I recently caught a shuttle from the airport to home.
Business was obviously good for the bus company – the seats were all full and I found myself in the front passenger seat next to the driver.
We chatted easily for the trip. She got to asking me what I did. I told her.
Possibly out of politeness, she mentioned she needed to renew her will, and asked me what it might cost. I told her there was a pretty broad range depending on everyone’s circumstances but gave her some essential numbers. She whistled a breath in through her teeth, concluding it was too expensive.
It occurred to me my bus driver saw zero value in the proposition: whether a Will was seen as a grudge purchase, a necessary evil box ticking exercise that we all ‘know’ we need to do, albeit reluctantly, or something else, she immediately went to a place where she believed that this service was of little no value to her.
I decided to push on, not so much to win some business but rather to get an understanding of her point of view, and given we’d established what felt like a pretty honest and frank rapport over the preceding 20 kilometres she appeared to have no problem with this.
First we talked about service choices – it really didn’t matter which law firm she chose as the market pretty much dictated the cost, and most firms were similar. We then talked about the growing self-service market – she could most definitely buy a DIY version on line for a fraction of the price but that came with a non-monetary cost – DIY also means DIY legal research on your own time and DIY your own guarantee of service that what you do is right, and will work out ok for your entire life’s net worth.
We then moved onto what the Will was for? If one’s net personal wealth on their passing was several hundred thousand dollars, why does having a will professionally prepared for as little as a few hundred dollars to protect that not represent one of the very best investments one could ever make?
At this point, interest in exploring the issue any further evaporated. Whether my attempts to understand my driver’s point of view on the value proposition veered into a lecture from a know-it-all (me), or whether she was now deep in thought following my pearls of wisdom will remain one of life’s unknowns. She shrugged and busied herself with the important task at hand of ensuring a bus full of people were delivered safely and on time to their respective destinations.
We chatted and laughed a few more times and then I hopped off.
I’d missed the opportunity to get the message across just how important a Will was, regardless of the service provider. The story became a discussion on cost, and in my view that’s not right. That said, I’ve heard and seen that perspective so often I was also left wondering if I’m the one missing the point.
But I don’t think so.

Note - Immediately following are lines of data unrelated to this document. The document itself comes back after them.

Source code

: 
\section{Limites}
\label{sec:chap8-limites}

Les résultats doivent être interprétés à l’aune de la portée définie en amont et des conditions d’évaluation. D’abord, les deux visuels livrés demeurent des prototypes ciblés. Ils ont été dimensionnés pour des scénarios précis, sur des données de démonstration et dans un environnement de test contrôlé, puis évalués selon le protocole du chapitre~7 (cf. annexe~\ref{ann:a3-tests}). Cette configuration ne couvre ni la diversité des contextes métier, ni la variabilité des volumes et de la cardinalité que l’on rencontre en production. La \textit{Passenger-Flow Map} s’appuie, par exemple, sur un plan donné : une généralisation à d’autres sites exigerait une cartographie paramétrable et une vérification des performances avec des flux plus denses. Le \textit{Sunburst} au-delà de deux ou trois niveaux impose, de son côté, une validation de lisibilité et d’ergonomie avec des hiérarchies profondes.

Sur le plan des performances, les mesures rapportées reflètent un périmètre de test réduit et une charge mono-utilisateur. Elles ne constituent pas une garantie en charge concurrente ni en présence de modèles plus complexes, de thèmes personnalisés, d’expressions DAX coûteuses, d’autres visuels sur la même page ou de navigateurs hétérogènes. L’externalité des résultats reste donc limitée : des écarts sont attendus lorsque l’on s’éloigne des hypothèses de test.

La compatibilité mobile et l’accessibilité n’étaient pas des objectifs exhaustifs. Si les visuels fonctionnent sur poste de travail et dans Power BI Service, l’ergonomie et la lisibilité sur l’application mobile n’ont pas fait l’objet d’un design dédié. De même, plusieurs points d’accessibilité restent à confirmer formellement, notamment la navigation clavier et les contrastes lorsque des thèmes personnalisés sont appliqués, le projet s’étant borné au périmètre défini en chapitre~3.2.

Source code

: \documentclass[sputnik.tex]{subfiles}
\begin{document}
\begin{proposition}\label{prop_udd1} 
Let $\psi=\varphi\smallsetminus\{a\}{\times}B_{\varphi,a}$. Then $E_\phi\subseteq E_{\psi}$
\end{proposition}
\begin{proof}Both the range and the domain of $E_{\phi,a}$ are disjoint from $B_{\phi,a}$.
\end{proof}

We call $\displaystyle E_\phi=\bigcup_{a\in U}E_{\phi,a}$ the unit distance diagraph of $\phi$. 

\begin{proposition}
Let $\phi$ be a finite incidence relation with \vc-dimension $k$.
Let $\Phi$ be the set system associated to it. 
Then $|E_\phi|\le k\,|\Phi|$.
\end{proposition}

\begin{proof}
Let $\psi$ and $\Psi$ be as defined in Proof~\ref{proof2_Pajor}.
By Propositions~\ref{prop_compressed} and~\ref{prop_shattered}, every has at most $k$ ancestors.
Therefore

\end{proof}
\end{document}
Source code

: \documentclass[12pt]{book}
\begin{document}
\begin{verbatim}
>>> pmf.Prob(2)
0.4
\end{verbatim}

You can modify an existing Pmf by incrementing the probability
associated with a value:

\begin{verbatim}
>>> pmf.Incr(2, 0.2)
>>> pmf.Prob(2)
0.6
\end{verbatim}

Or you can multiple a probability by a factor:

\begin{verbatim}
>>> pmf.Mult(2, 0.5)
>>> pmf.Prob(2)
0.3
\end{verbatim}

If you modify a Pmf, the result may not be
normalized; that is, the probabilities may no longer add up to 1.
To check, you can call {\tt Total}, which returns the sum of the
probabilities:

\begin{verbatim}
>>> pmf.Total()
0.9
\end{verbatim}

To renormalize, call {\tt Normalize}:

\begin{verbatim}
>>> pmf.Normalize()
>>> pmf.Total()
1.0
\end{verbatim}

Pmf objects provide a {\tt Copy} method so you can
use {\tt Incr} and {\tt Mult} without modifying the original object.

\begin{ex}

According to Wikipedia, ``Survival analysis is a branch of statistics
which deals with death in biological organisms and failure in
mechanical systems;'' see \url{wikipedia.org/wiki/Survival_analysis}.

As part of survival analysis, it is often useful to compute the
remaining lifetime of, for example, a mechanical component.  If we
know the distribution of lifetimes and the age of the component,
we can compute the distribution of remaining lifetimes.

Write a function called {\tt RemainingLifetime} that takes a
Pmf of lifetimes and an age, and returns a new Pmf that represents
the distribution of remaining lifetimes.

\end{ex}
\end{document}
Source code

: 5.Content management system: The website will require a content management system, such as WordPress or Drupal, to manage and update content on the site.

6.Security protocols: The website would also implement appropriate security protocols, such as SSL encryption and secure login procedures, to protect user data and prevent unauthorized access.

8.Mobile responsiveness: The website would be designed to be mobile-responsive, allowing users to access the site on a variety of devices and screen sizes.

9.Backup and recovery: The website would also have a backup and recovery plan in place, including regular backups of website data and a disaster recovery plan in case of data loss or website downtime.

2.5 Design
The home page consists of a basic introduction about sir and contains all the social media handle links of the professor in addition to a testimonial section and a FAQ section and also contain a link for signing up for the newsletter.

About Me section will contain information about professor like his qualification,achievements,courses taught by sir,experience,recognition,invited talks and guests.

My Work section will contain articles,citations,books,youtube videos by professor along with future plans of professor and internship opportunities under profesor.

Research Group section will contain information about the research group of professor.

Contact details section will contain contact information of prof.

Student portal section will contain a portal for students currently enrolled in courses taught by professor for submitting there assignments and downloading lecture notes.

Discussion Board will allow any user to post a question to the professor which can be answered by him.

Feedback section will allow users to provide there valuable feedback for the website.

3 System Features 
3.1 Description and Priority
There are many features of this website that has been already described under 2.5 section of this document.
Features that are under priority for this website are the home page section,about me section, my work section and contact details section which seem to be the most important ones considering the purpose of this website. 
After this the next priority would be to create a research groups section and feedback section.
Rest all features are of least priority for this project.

As a broad and very general rule, society just doesn’t see value in a great many products offered by lawyers and other professional services firms. (Let’s face it – we’d all secretly prefer a new iPhone 7 over a Will).
It really comes down to a simple value proposition:
– is the thing (the Will) worth the spend? What is the value attaching to it for me (my lifetime of assets and my family’s future) and what might happen if I don’t do anything?
There can be no argument that a Will, no matter which lawyer you engage or what medium you choose is, beyond doubt, worth it.
If you’re inclined to get a bit more info on making a will just click here to review our Wills page . If you’re not that’s cool too, but don’t avoid getting one because you don’t see the value. It is and you owe it to yourself and your loved ones to be informed and make a decision.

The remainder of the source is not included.